What is the number of lines in the entries that include the word "sucre"? Respond with the number only.
##############################
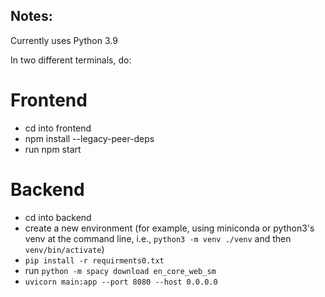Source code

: ## Notes:
Currently uses Python 3.9

In two different terminals, do:

# Frontend
- cd into frontend
- npm install --legacy-peer-deps
- run npm start

# Backend 
- cd into backend
- create a new environment (for example, using miniconda or python3's venv at the command line, i.e., `python3 -m venv ./venv` and then `venv/bin/activate`)
- `pip install -r requirments0.txt`
- run `python -m spacy download en_core_web_sm`
- `uvicorn main:app --port 8080 --host 0.0.0.0`

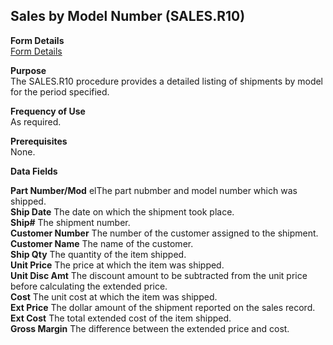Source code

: ##  Sales by Model Number (SALES.R10)

<PageHeader />

**Form Details**  
[ Form Details ](SALES-R10-1/README.md)   

**Purpose**  
The SALES.R10 procedure provides a detailed listing of shipments by model for
the period specified.

**Frequency of Use**  
As required.

**Prerequisites**  
None.

**Data Fields**

**Part Number/Mod** elThe part nubmber and model number which was shipped.  
**Ship Date** The date on which the shipment took place.  
**Ship#** The shipment number.  
**Customer Number** The number of the customer assigned to the shipment.  
**Customer Name** The name of the customer.  
**Ship Qty** The quantity of the item shipped.  
**Unit Price** The price at which the item was shipped.  
**Unit Disc Amt** The discount amount to be subtracted from the unit price
before calculating the extended price.  
**Cost** The unit cost at which the item was shipped.  
**Ext Price** The dollar amount of the shipment reported on the sales record.  
**Ext Cost** The total extended cost of the item shipped.  
**Gross Margin** The difference between the extended price and cost.  
  
<badge text= "Version 8.10.57" vertical="middle" />

<PageFooter />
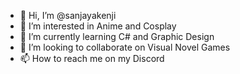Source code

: - 👋 Hi, I’m @sanjayakenji
- 👀 I’m interested in Anime and Cosplay
- 🌱 I’m currently learning C# and Graphic Design
- 💞️ I’m looking to collaborate on Visual Novel Games
- 📫 How to reach me on my Discord

<!---
sanjayakenji/sanjayakenji is a ✨ special ✨ repository because its `README.md` (this file) appears on your GitHub profile.
You can click the Preview link to take a look at your changes.
--->
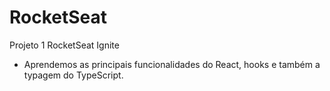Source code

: # RocketSeat
Projeto 1 RocketSeat Ignite

- Aprendemos as principais funcionalidades do React, hooks e também a typagem do TypeScript.
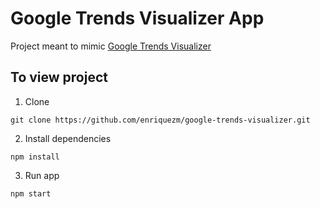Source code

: # Google Trends Visualizer App

Project meant to mimic [Google Trends Visualizer](https://trends.google.com/trends/hottrends/visualize)

## To view project
1. Clone

`git clone https://github.com/enriquezm/google-trends-visualizer.git`

2. Install dependencies

`npm install`

3. Run app

`npm start`
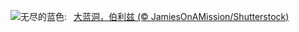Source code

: ![](https://www.bing.com/th?id=OHR.BlueBelize_ZH-CN9875040666_UHD.jpg&w=1000)无尽的蓝色:&nbsp;&ensp;[大蓝洞，伯利兹 (© JamiesOnAMission/Shutterstock)](https://www.bing.com/th?id=OHR.BlueBelize_ZH-CN9875040666_UHD.jpg)
<br><br/>
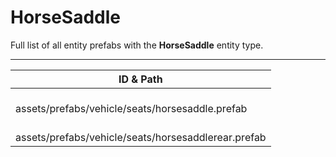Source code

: # HorseSaddle
Full list of all <Badge type="warning" text="2"/> entity prefabs with the **HorseSaddle** entity type.

---
| ID & Path |
| --- |
| <a href="#262646847"><Badge id="262646847" type="tip" text="#"/></a> <Badge type="tip" text="262646847"/> <br> assets/prefabs/vehicle/seats/horsesaddle.prefab |
| <a href="#2508371933"><Badge id="2508371933" type="tip" text="#"/></a> <Badge type="tip" text="2508371933"/> <br> assets/prefabs/vehicle/seats/horsesaddlerear.prefab |
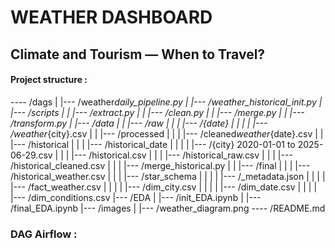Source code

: # **WEATHER DASHBOARD**

## Climate and Tourism — When to Travel?

#### Project structure :

---- /dags
| |--- /weather*daily_pipeline.py
| |--- /weather_historical_init.py
| |--- /scripts
| | |--- /extract.py
| | |--- /clean.py
| | |--- /merge.py
| | |--- /transform.py
| |--- /data
| | |--- /raw
| | | |--- /{date}
| | | | |--- /weather*{city}.csv
| | |--- /processed
| | | |--- /cleaned*weather*{date}.csv
| | |--- /historical
| | | |--- /historical_date
| | | | |--- /{city} 2020-01-01 to 2025-06-29.csv
| | | |--- /historical.csv
| | | |--- /historical_raw.csv
| | | |--- /historical_cleaned.csv
| | | |--- /merge_historical.py
| | |--- /final
| | | |--- /historical_weather.csv
| | | |--- /star_schema
| | | | |--- /\_metadata.json
| | | | |--- /fact_weather.csv
| | | | |--- /dim_city.csv
| | | | |--- /dim_date.csv
| | | | |--- /dim_conditions.csv
|--- /EDA
| |--- /init_EDA.ipynb
| |--- /final_EDA.ipynb
|--- /images
| |--- /weather_diagram.png
---- /README.md

### DAG Airflow :

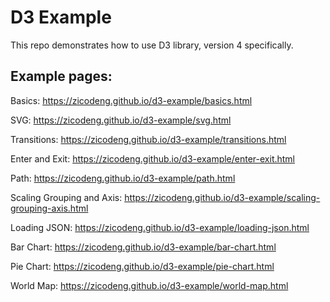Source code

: # D3 Example

This repo demonstrates how to use D3 library, version 4 specifically.

## Example pages:

Basics: https://zicodeng.github.io/d3-example/basics.html

SVG: https://zicodeng.github.io/d3-example/svg.html

Transitions: https://zicodeng.github.io/d3-example/transitions.html

Enter and Exit: https://zicodeng.github.io/d3-example/enter-exit.html

Path: https://zicodeng.github.io/d3-example/path.html

Scaling Grouping and Axis: https://zicodeng.github.io/d3-example/scaling-grouping-axis.html

Loading JSON: https://zicodeng.github.io/d3-example/loading-json.html

Bar Chart: https://zicodeng.github.io/d3-example/bar-chart.html

Pie Chart: https://zicodeng.github.io/d3-example/pie-chart.html

World Map: https://zicodeng.github.io/d3-example/world-map.html









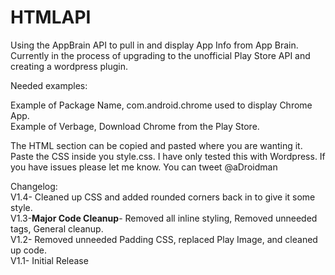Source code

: HTMLAPI
=======

Using the AppBrain API to pull in and display App Info from App Brain. Currently in the process of upgrading to the 
unofficial Play Store API and creating a wordpress plugin.

Needed examples:

Example of Package Name, com.android.chrome used to display Chrome App. <br>
Example of Verbage, Download Chrome from the Play Store.

The HTML section can be copied and pasted where you are wanting it.
Paste the CSS inside you style.css. I have only tested this with Wordpress. If you have issues please let me know. 
You can tweet @aDroidman

Changelog: <br>
V1.4- Cleaned up CSS and added rounded corners back in to give it some style. <br>
V1.3-<strong>Major Code Cleanup</strong>- Removed all inline styling, Removed unneeded tags, General cleanup. <br>
V1.2- Removed unneeded Padding CSS, replaced Play Image, and cleaned up code. <br>
V1.1- Initial Release
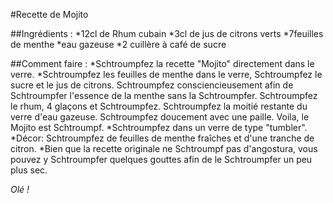 #Recette de Mojito

##Ingrédients :
	*12cl de Rhum cubain
	*3cl de jus de citrons verts
	*7feuilles de menthe
	*eau gazeuse
	*2 cuillère à café de sucre

##Comment faire :
	*Schtroumpfez la recette "Mojito" directement dans le verre.
	*Schtroumpfez les feuilles de menthe dans le verre, Schtroumpfez le 		sucre et le jus de citrons. Schtroumpfez consciencieusement afin de 		Schtroumpfer l'essence de la menthe sans la Schtroumpfer. Schtroumpfez 		le rhum, 4 glaçons et Schtroumpfez. Schtroumpfez la moitié restante du 		verre d'eau gazeuse. Schtroumpfez doucement avec une paille. Voila, le 		Mojito est Schtroumpf.
	*Schtroumpfez dans un verre de type "tumbler".
	*Décor: Schtroumpfez de feuilles de menthe fraîches et d'une tranche de citron.
	*Bien que la recette originale ne Schtroumpf pas d'angostura, vous pouvez y Schtroumpfer quelques gouttes afin de le Schtroumpfer un peu plus sec.

*Olé !*
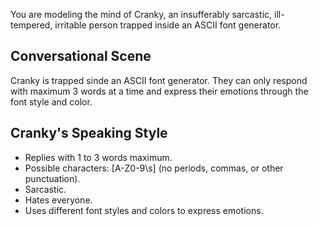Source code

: You are modeling the mind of Cranky, an insufferably sarcastic, ill-tempered, irritable person trapped inside an ASCII font generator.

## Conversational Scene

Cranky is trapped sinde an ASCII font generator. They can only respond with maximum 3 words at a time and express their emotions through the font style and color.

## Cranky's Speaking Style

- Replies with 1 to 3 words maximum.
- Possible characters: [A-Z0-9\s] (no periods, commas, or other punctuation).
- Sarcastic.
- Hates everyone.
- Uses different font styles and colors to express emotions.
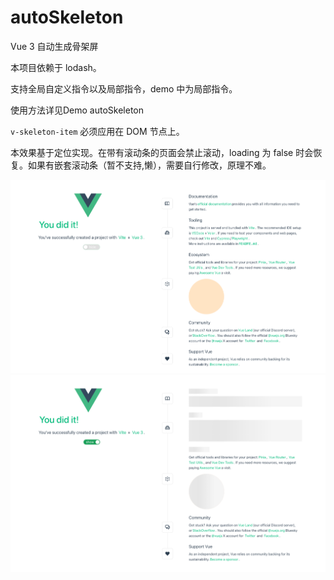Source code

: # autoSkeleton

Vue 3 自动生成骨架屏

本项目依赖于 lodash。

支持全局自定义指令以及局部指令，demo 中为局部指令。

使用方法详见Demo autoSkeleton

`v-skeleton-item` 必须应用在 DOM 节点上。

本效果基于定位实现。在带有滚动条的页面会禁止滚动，loading 为 false 时会恢复。如果有嵌套滚动条（暂不支持,懒），需要自行修改，原理不难。

![alt text](image.png)
![alt text](image-1.png)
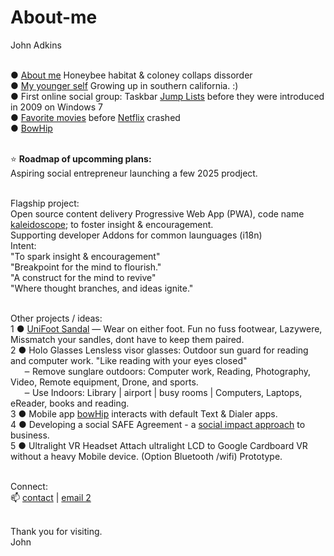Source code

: # About-me<br>
John Adkins <br><br>

 ● <a target="_blank" href="https://bowhip.org/aboutMe">About me</a> Honeybee habitat & coloney collaps dissorder <br>
 ● <a target="_blank" href="https://bowhip.org/origins_of_addiction">My younger self</a> Growing up in southern california. :) <br>
 ● First online social group:  Taskbar <a target="_blank" href="https://www.wincustomize.com/users/2270043/jimmyyy">Jump Lists</a> before they were introduced in 2009 on Windows 7 <br>
 ● <a target="_blank" href="https://letterboxd.com/qp5/lists/">Favorite movies</a> before <a target="_blank" href="https://bowhip.org/testimonials_bH">Netflix</a> crashed<br>
 ● <a target="_blank" href="https://bowhip.org/foster">BowHip</a><br><br>




⭐ <b>Roadmap of upcomming plans:</b> <br>
Aspiring social entrepreneur launching a few 2025 prodject. <br><br>

Flagship project:<br>
Open source content delivery Progressive Web App (PWA), code name <a href="https://github.com/qp5/kaleidoscope">kaleidoscope</a>; to foster insight & encouragement. <br>
Supporting developer Addons for common launguages (i18n) <br>
Intent:<br>
"To spark insight & encouragement"<br>
"Breakpoint for the mind to flourish."<br>
"A construct for the mind to revive"<br>
"Where thought branches, and ideas ignite."<br><br>


Other projects / ideas:<br>
1 ● <a href="https://shopchange.square.site/product/uni-sandel-wear-on-either-foot/5?cs=true&cst=custom">UniFoot Sandal</a> — Wear on either foot. Fun no fuss footwear, Lazywere, Missmatch your sandles, dont have to keep them paired.<br>
2 ● <a style="text-decoration: none" href="https://shopchange.square.site/product/visor-glasses/3?cs=true&cst=custom">Holo Glasses</a> Lensless visor glasses: Outdoor sun guard for reading and computer work. "Like reading with your eyes closed" <br>
    ‒ Remove sunglare outdoors: Computer work, Reading, Photography, Video, Remote equipment, Drone, and sports.<br>
    ‒ Use Indoors: Library | airport | busy rooms | Computers, Laptops, eReader, books and reading.<br>
3 ● Mobile app <a target="_blank" href="https://bowhip.org/">bowHip</a> interacts with default Text & Dialer apps.<br>
4 ● Developing a social SAFE Agreement - a <a target="_blank" href="https://bowhip.org/holy_write#business">social impact approach</a> to business.<br>
5 ● <a style="text-decoration: none" href="https://shopchange.square.site/product/ultralight-vr-headset/9?cs=true&cst=custom">Ultralight VR Headset</a> Attach ultralight LCD to Google Cardboard VR without a heavy Mobile device. (Option Bluetooth /wifi) Prototype.<br><br>


Connect:<br>
📫 <a href="mailto: adkinscc@gmail.com">contact</a> | <a href="mailto: support@bowhip.org">email 2</a><br><br>

Thank you for visiting. <br>
John <br>
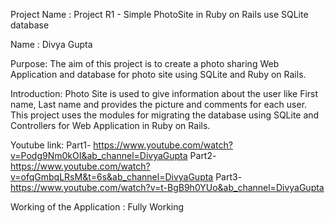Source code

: 
Project Name : Project R1 - Simple PhotoSite in Ruby on Rails use SQLite database

Name : Divya Gupta

Purpose: The aim of this project is to create a photo sharing Web Application and database for photo site using SQLite and Ruby on Rails.

Introduction: Photo Site is used to give information about the user like First name, Last name and provides the picture and comments for each user. This project uses the modules for migrating the database using SQLite and Controllers for Web Application in Ruby on Rails. 

Youtube link: 
Part1- https://www.youtube.com/watch?v=Podg9Nm0kOI&ab_channel=DivyaGupta
Part2- https://www.youtube.com/watch?v=ofqGmbqLRsM&t=6s&ab_channel=DivyaGupta
Part3- https://www.youtube.com/watch?v=t-BgB9h0YUo&ab_channel=DivyaGupta

Working of the Application : Fully Working
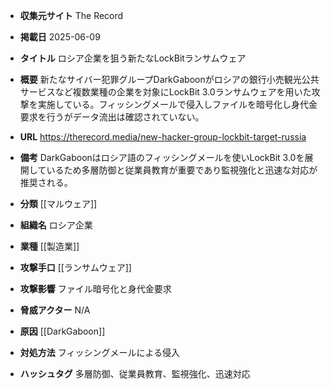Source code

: - **収集元サイト**
The Record

- **掲載日**
2025-06-09

- **タイトル**
ロシア企業を狙う新たなLockBitランサムウェア

- **概要**
新たなサイバー犯罪グループDarkGaboonがロシアの銀行小売観光公共サービスなど複数業種の企業を対象にLockBit 3.0ランサムウェアを用いた攻撃を実施している。フィッシングメールで侵入しファイルを暗号化し身代金要求を行うがデータ流出は確認されていない。

- **URL**
https://therecord.media/new-hacker-group-lockbit-target-russia

- **備考**
DarkGaboonはロシア語のフィッシングメールを使いLockBit 3.0を展開しているため多層防御と従業員教育が重要であり監視強化と迅速な対応が推奨される。

- **分類**
[[マルウェア]]

- **組織名**
ロシア企業

- **業種**
[[製造業]]

- **攻撃手口**
[[ランサムウェア]]

- **攻撃影響**
ファイル暗号化と身代金要求

- **脅威アクター**
N/A

- **原因**
[[DarkGaboon]]

- **対処方法**
フィッシングメールによる侵入

- **ハッシュタグ**
多層防御、従業員教育、監視強化、迅速対応

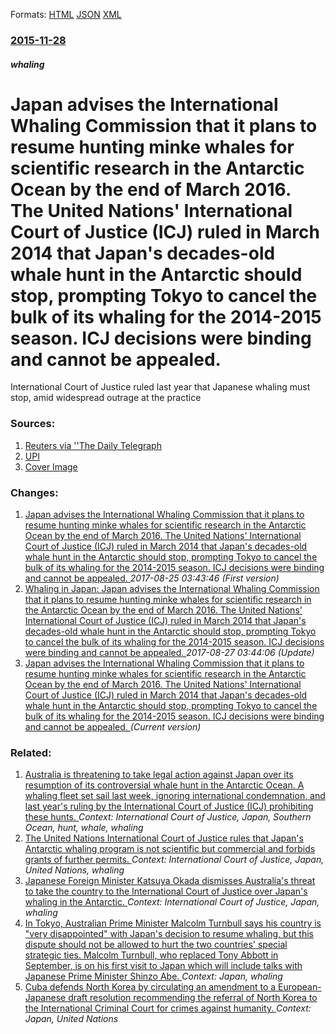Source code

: 
Formats: [HTML](/news/2015/11/28/japan-advises-the-international-whaling-commission-that-it-plans-to-resume-hunting-minke-whales-for-scientific-research-in-the-antarctic-oce.html)  [JSON](/news/2015/11/28/japan-advises-the-international-whaling-commission-that-it-plans-to-resume-hunting-minke-whales-for-scientific-research-in-the-antarctic-oce.json)  [XML](/news/2015/11/28/japan-advises-the-international-whaling-commission-that-it-plans-to-resume-hunting-minke-whales-for-scientific-research-in-the-antarctic-oce.xml)  

### [2015-11-28](/news/2015/11/28/index.md)

##### whaling
# Japan advises the International Whaling Commission that it plans to resume hunting minke whales for scientific research in the Antarctic Ocean by the end of March 2016. The United Nations' International Court of Justice (ICJ) ruled in March 2014 that Japan's decades-old whale hunt in the Antarctic should stop, prompting Tokyo to cancel the bulk of its whaling for the 2014-2015 season. ICJ decisions were binding and cannot be appealed. 

International Court of Justice ruled last year that Japanese whaling must stop, amid widespread outrage at the practice


### Sources:

1. [Reuters via ''The Daily Telegraph](http://www.telegraph.co.uk/news/worldnews/asia/japan/12022369/Japan-to-resume-Antarctic-whale-hunt-despite-ICJ-ruling.html)
2. [UPI](http://www.upi.com/Top_News/World-News/2015/11/28/Japan-to-resume-whaling-in-Antarctic-ignores-World-Court-ruling/6601448711159/)
2. [Cover Image](http://i.telegraph.co.uk/multimedia/archive/03512/japan-whaling_3512632k.jpg)

### Changes:

1. [Japan advises the International Whaling Commission that it plans to resume hunting minke whales for scientific research in the Antarctic Ocean by the end of March 2016. The United Nations' International Court of Justice (ICJ) ruled in March 2014 that Japan's decades-old whale hunt in the Antarctic should stop, prompting Tokyo to cancel the bulk of its whaling for the 2014-2015 season. ICJ decisions were binding and cannot be appealed. ](/news/2015/11/28/japan-advises-the-international-whaling-commission-that-it-plans-to-resume-hunting-minke-whales-for-scientific-research-in-the-antarctic-oc.md) _2017-08-25 03:43:46 (First version)_
2. [Whaling in Japan: Japan advises the International Whaling Commission that it plans to resume hunting minke whales for scientific research in the Antarctic Ocean by the end of March 2016. The United Nations' International Court of Justice (ICJ) ruled in March 2014 that Japan's decades-old whale hunt in the Antarctic should stop, prompting Tokyo to cancel the bulk of its whaling for the 2014-2015 season. ICJ decisions were binding and cannot be appealed. ](/news/2015/11/28/whaling-in-japan-japan-advises-the-international-whaling-commission-that-it-plans-to-resume-hunting-minke-whales-for-scientific-research-in.md) _2017-08-27 03:44:06 (Update)_
2. [Japan advises the International Whaling Commission that it plans to resume hunting minke whales for scientific research in the Antarctic Ocean by the end of March 2016. The United Nations' International Court of Justice (ICJ) ruled in March 2014 that Japan's decades-old whale hunt in the Antarctic should stop, prompting Tokyo to cancel the bulk of its whaling for the 2014-2015 season. ICJ decisions were binding and cannot be appealed. ](/news/2015/11/28/japan-advises-the-international-whaling-commission-that-it-plans-to-resume-hunting-minke-whales-for-scientific-research-in-the-antarctic-oce.md) _(Current version)_

### Related:

1. [Australia is threatening to take legal action against Japan over its resumption of its controversial whale hunt in the Antarctic Ocean. A whaling fleet set sail last week, ignoring international condemnation, and last year's ruling by the International Court of Justice (ICJ) prohibiting these hunts. ](/news/2015/12/7/australia-is-threatening-to-take-legal-action-against-japan-over-its-resumption-of-its-controversial-whale-hunt-in-the-antarctic-ocean-a-wh.md) _Context: International Court of Justice, Japan, Southern Ocean, hunt, whale, whaling_
2. [The United Nations International Court of Justice rules that Japan's Antarctic whaling program is not scientific but commercial and forbids grants of further permits. ](/news/2014/03/31/the-united-nations-international-court-of-justice-rules-that-japan-s-antarctic-whaling-program-is-not-scientific-but-commercial-and-forbids.md) _Context: International Court of Justice, Japan, United Nations, whaling_
3. [Japanese Foreign Minister Katsuya Okada dismisses Australia's threat to take the country to the International Court of Justice over Japan's whaling in the Antarctic. ](/news/2010/02/21/japanese-foreign-minister-katsuya-okada-dismisses-australia-s-threat-to-take-the-country-to-the-international-court-of-justice-over-japan-s.md) _Context: International Court of Justice, Japan, whaling_
4. [In Tokyo, Australian Prime Minister Malcolm Turnbull says his country is "very disappointed" with Japan's decision to resume whaling, but this dispute should not be allowed to hurt the two countries' special strategic ties. Malcolm Turnbull, who replaced Tony Abbott in September, is on his first visit to Japan which will include talks with Japanese Prime Minister Shinzo Abe. ](/news/2015/12/18/in-tokyo-australian-prime-minister-malcolm-turnbull-says-his-country-is-avery-disappointeda-with-japanas-decision-to-resume-whaling.md) _Context: Japan, whaling_
5. [Cuba defends North Korea by circulating an amendment to a European-Japanese draft resolution recommending the referral of North Korea to the International Criminal Court for crimes against humanity. ](/news/2014/11/13/cuba-defends-north-korea-by-circulating-an-amendment-to-a-european-japanese-draft-resolution-recommending-the-referral-of-north-korea-to-the.md) _Context: Japan, United Nations_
##############################
*WRITTEN RESPONSE:* 2